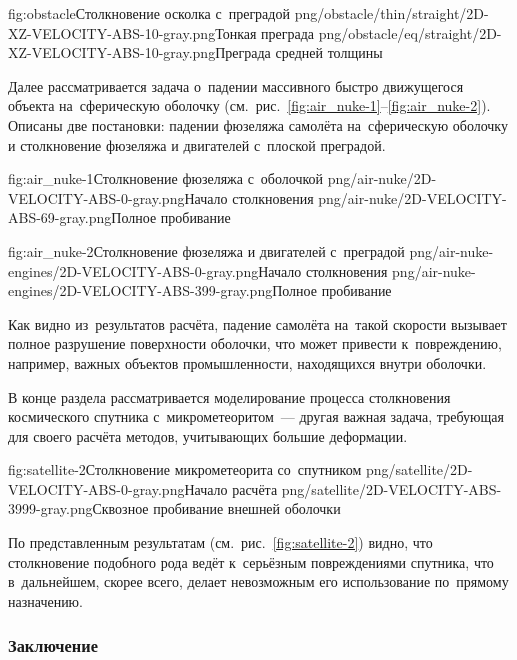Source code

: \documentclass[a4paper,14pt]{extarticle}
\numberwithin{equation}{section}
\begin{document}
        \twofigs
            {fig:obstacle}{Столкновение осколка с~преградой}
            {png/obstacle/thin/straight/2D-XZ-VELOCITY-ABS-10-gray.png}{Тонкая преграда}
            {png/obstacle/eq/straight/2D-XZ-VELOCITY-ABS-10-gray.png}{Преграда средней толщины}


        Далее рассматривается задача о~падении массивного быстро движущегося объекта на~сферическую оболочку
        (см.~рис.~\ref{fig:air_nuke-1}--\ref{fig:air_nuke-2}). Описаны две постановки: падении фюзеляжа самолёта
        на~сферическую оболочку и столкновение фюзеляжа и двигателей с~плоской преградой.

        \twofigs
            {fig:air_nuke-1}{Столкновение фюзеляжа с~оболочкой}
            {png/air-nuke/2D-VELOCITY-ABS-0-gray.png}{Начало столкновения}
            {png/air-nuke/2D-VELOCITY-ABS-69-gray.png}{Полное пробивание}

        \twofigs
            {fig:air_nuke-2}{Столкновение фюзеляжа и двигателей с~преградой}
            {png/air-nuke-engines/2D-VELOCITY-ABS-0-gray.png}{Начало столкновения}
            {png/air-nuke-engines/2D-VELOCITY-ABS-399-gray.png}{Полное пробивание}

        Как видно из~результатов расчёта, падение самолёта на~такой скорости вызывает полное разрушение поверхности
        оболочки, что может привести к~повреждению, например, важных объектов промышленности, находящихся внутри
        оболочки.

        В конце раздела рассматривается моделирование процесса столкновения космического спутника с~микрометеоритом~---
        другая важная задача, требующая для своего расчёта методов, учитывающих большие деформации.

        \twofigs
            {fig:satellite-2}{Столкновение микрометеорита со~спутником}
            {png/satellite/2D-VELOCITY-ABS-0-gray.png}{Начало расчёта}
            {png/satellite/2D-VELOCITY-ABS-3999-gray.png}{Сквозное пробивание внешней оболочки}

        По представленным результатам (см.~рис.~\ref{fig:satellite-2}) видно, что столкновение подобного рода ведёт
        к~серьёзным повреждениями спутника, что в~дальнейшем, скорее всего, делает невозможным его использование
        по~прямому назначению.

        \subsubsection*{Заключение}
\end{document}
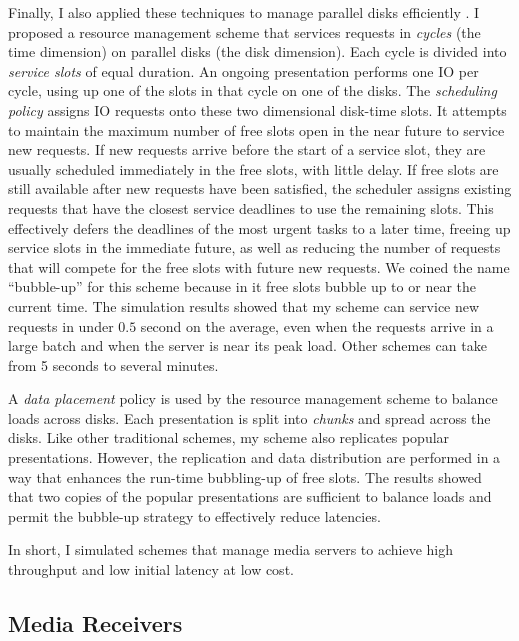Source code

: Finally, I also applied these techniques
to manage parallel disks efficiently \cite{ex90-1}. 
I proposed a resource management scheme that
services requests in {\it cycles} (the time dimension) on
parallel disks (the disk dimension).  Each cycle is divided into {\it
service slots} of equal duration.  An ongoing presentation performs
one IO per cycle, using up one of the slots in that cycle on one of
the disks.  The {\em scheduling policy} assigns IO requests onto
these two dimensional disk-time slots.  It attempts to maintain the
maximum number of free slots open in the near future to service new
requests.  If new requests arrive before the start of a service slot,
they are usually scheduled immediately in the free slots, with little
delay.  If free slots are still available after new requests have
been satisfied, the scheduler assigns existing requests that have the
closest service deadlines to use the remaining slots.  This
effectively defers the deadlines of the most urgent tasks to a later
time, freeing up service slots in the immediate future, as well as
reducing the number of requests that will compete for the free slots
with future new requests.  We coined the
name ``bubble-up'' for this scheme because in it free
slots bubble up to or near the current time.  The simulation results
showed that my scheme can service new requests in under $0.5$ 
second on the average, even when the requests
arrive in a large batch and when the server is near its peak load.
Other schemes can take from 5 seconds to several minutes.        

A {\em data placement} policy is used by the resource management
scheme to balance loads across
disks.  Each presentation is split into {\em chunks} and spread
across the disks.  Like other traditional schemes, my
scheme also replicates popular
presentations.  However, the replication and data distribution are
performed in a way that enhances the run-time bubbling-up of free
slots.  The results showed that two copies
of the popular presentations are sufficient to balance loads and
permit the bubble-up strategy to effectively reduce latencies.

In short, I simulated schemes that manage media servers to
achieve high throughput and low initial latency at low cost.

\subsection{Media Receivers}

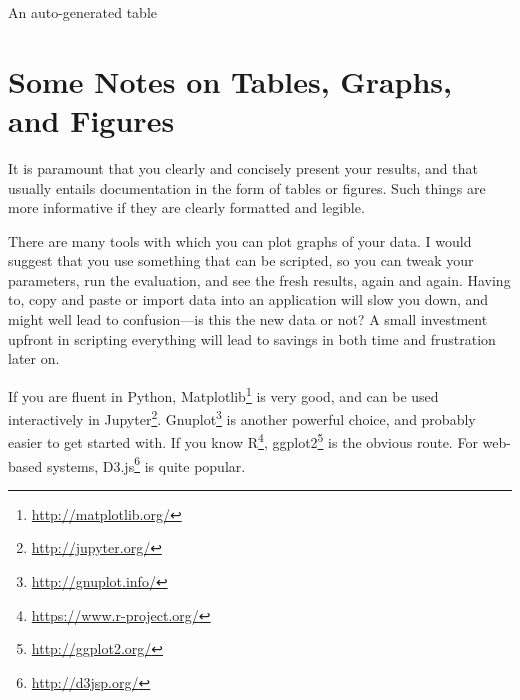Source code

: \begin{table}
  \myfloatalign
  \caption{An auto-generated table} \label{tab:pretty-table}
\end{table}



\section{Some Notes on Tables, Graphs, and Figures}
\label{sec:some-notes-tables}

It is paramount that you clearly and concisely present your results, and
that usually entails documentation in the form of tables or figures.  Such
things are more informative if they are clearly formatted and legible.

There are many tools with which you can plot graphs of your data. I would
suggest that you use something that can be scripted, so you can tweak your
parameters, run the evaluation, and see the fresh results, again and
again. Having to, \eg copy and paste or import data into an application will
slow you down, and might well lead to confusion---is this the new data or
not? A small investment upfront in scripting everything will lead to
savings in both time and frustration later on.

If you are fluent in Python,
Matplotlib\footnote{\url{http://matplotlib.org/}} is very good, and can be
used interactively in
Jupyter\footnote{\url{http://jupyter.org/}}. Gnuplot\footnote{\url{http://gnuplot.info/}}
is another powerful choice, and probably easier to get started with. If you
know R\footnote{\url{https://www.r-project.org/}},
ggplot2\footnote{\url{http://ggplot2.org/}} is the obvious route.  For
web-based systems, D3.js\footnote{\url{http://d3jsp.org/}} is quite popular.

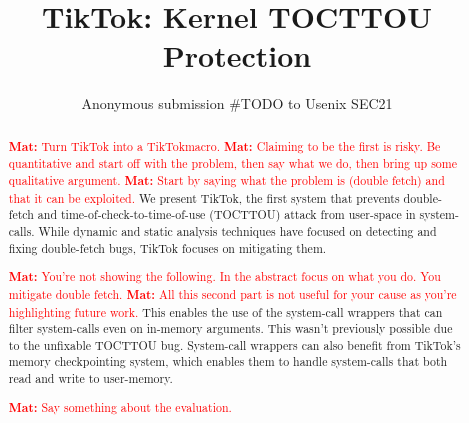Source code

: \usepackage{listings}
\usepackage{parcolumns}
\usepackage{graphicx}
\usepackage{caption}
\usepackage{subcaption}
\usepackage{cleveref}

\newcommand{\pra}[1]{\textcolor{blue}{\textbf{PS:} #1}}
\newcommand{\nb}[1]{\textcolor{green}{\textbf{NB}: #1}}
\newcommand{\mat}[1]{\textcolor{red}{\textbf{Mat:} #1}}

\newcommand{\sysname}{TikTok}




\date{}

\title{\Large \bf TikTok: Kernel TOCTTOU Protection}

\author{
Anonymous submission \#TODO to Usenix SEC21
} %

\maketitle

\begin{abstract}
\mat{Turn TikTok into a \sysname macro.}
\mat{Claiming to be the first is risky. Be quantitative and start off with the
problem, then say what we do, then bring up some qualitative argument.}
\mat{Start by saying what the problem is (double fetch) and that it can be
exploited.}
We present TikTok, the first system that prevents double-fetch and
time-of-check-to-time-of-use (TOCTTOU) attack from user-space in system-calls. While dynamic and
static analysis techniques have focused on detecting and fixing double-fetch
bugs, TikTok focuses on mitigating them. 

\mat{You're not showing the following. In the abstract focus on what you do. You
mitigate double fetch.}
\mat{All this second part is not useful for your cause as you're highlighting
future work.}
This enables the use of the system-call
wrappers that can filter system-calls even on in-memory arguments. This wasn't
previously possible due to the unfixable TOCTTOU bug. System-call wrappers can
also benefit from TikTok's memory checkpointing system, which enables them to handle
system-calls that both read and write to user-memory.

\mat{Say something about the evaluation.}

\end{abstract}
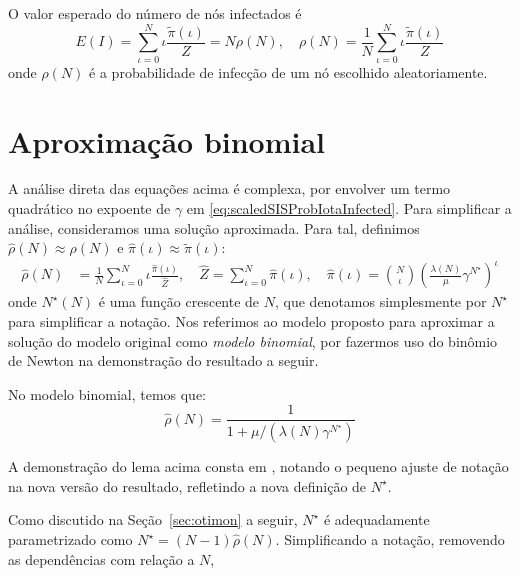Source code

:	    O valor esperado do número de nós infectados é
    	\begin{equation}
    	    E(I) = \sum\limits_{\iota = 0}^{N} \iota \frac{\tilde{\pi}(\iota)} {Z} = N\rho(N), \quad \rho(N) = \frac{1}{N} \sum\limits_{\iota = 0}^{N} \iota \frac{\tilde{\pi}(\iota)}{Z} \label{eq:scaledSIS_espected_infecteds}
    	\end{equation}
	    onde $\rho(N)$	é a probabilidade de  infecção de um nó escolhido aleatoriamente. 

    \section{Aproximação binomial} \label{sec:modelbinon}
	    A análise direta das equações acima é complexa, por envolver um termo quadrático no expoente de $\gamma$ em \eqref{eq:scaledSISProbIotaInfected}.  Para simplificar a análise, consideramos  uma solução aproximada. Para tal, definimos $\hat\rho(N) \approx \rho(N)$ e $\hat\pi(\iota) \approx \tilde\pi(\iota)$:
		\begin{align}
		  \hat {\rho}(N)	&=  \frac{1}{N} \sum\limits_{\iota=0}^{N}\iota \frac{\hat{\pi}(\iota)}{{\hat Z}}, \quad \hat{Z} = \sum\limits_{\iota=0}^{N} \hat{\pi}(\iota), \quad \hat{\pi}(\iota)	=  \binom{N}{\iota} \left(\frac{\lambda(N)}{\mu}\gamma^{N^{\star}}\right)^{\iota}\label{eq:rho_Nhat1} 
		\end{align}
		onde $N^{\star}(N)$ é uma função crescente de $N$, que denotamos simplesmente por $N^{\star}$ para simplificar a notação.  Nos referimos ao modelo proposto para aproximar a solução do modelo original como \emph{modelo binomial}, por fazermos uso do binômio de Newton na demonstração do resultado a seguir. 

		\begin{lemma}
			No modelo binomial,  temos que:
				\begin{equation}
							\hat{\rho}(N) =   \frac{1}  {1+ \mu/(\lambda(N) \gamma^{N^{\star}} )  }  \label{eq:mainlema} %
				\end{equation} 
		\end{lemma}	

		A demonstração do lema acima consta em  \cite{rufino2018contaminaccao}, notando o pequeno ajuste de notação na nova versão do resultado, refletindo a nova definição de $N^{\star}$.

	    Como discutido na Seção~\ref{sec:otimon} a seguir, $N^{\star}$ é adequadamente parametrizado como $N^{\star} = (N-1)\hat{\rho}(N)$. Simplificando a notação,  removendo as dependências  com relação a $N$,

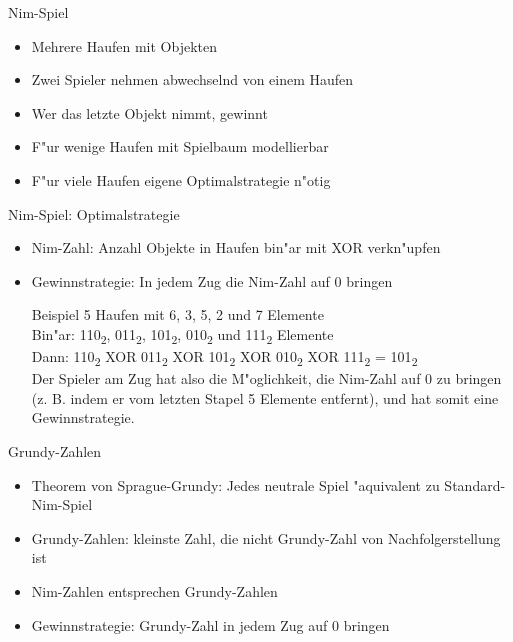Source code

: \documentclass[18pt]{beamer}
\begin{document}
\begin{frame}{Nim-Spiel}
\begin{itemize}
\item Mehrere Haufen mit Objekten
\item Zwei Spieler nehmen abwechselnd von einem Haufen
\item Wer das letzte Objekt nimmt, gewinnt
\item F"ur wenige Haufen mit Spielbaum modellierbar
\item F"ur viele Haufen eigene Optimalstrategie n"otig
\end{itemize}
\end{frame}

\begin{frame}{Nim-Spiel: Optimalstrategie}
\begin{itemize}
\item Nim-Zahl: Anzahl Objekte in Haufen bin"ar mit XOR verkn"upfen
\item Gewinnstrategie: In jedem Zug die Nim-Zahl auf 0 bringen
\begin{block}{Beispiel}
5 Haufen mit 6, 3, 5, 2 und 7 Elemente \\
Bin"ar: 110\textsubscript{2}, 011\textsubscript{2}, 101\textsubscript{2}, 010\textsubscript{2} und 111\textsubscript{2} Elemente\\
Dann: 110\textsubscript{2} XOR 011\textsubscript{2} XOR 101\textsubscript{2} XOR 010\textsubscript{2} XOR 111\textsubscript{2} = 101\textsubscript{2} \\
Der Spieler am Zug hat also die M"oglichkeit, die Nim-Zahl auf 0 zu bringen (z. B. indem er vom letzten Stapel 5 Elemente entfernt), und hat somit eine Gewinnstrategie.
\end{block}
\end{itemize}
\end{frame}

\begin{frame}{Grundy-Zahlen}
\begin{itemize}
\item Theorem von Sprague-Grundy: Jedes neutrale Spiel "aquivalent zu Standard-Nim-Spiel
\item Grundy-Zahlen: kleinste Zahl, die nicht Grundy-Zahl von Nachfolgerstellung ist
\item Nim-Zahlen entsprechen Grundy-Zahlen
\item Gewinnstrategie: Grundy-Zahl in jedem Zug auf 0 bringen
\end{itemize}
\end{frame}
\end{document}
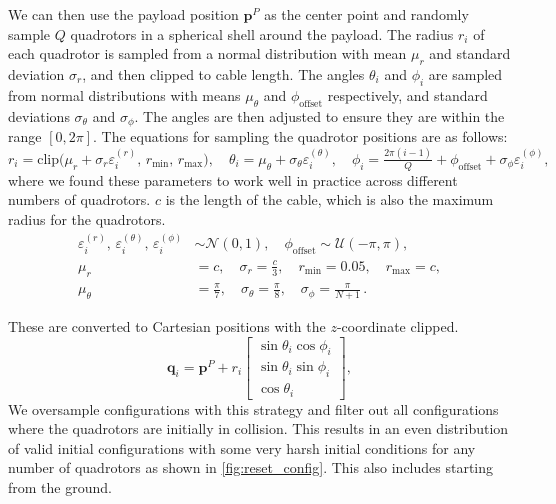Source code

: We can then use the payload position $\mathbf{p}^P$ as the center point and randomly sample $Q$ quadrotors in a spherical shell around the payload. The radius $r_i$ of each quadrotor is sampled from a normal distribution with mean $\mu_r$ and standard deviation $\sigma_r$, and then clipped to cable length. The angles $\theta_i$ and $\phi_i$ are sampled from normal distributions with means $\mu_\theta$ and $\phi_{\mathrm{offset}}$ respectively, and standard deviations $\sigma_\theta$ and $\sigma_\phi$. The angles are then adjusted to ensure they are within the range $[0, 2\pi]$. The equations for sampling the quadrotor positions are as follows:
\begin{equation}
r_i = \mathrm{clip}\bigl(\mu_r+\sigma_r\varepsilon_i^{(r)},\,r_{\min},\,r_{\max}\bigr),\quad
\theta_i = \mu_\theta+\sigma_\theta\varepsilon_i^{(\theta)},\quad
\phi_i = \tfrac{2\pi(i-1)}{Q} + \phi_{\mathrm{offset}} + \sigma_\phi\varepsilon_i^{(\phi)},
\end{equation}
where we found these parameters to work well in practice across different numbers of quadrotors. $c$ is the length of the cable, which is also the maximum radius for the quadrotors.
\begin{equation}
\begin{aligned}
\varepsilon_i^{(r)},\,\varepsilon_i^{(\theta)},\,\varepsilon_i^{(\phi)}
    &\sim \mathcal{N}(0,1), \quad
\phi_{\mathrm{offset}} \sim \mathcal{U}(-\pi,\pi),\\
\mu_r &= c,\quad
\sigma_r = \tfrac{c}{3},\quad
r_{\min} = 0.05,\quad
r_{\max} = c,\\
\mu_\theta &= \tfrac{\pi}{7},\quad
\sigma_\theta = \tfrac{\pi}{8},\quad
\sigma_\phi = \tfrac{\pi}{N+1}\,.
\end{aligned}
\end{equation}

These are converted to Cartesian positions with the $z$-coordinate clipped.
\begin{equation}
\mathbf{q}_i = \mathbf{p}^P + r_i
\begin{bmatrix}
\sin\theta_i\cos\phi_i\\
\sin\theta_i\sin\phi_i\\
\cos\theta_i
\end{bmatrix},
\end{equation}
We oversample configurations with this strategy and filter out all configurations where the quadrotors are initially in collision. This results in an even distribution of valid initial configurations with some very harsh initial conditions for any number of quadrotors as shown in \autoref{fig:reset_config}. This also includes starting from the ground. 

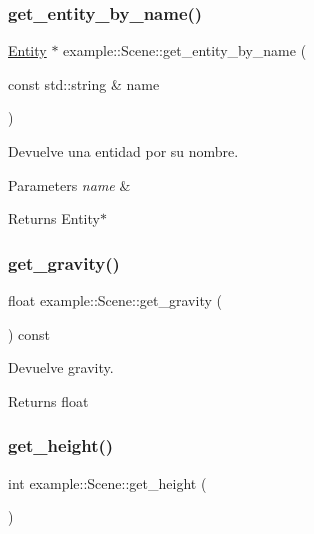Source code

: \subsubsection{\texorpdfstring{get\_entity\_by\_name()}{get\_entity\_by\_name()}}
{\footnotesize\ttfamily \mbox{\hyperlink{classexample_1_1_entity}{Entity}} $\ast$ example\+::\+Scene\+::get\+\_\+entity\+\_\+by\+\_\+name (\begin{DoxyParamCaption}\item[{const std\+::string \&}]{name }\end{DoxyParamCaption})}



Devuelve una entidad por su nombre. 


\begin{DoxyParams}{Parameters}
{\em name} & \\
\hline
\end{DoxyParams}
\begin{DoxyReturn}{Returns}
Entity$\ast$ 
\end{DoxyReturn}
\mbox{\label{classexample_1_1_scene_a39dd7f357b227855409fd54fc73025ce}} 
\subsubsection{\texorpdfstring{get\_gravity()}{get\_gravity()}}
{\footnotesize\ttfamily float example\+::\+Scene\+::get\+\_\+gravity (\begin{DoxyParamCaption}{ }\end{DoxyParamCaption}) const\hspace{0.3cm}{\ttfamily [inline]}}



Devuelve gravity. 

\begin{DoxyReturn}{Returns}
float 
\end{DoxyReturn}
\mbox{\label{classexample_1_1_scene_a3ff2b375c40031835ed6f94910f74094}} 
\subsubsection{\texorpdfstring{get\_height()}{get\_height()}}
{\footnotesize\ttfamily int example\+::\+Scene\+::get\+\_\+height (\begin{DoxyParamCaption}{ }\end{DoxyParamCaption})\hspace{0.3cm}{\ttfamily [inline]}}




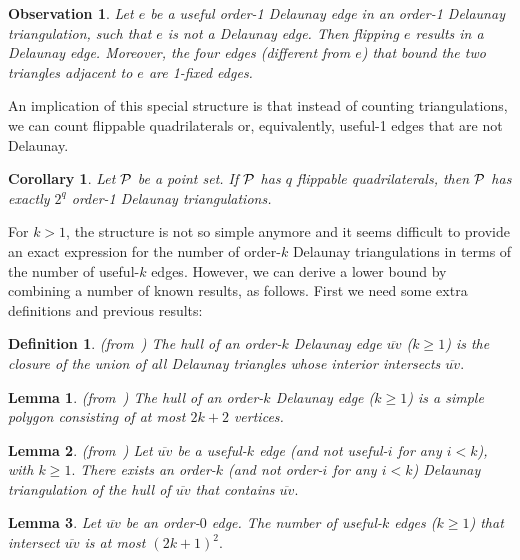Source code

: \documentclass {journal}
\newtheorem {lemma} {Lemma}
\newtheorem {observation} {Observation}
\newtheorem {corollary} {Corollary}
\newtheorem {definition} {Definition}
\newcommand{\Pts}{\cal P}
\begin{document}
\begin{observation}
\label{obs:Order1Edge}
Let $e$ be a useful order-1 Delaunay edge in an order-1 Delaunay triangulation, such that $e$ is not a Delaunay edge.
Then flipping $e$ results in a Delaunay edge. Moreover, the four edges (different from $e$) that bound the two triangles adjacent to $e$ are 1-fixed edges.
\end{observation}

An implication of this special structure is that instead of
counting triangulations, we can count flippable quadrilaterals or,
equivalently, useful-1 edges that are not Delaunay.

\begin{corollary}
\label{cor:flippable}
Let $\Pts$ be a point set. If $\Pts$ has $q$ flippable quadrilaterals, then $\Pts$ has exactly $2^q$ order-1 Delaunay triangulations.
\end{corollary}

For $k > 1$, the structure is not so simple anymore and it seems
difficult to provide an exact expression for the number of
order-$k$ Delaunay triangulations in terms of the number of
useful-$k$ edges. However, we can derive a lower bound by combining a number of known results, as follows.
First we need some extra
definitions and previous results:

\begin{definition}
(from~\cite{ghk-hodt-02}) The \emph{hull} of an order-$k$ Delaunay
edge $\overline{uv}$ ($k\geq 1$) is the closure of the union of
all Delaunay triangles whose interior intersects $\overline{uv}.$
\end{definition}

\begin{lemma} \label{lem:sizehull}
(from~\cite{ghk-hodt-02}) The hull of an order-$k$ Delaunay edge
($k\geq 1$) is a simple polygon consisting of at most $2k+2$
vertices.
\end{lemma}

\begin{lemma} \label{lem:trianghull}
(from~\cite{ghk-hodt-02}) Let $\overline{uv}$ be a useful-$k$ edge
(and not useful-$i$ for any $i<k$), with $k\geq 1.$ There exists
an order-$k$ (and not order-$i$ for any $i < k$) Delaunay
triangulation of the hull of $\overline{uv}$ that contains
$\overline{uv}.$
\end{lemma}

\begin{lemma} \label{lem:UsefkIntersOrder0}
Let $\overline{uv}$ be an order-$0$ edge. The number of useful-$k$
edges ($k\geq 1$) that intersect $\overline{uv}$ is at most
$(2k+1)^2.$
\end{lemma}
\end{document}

# # # # # # #

Work required -
Check each line of the entries above, and show every one holding the word "Zahlen".

Solution -
\begin{frame}{Grundy-Zahlen}
\item Grundy-Zahlen: kleinste Zahl, die nicht Grundy-Zahl von Nachfolgerstellung ist
\item Nim-Zahlen entsprechen Grundy-Zahlen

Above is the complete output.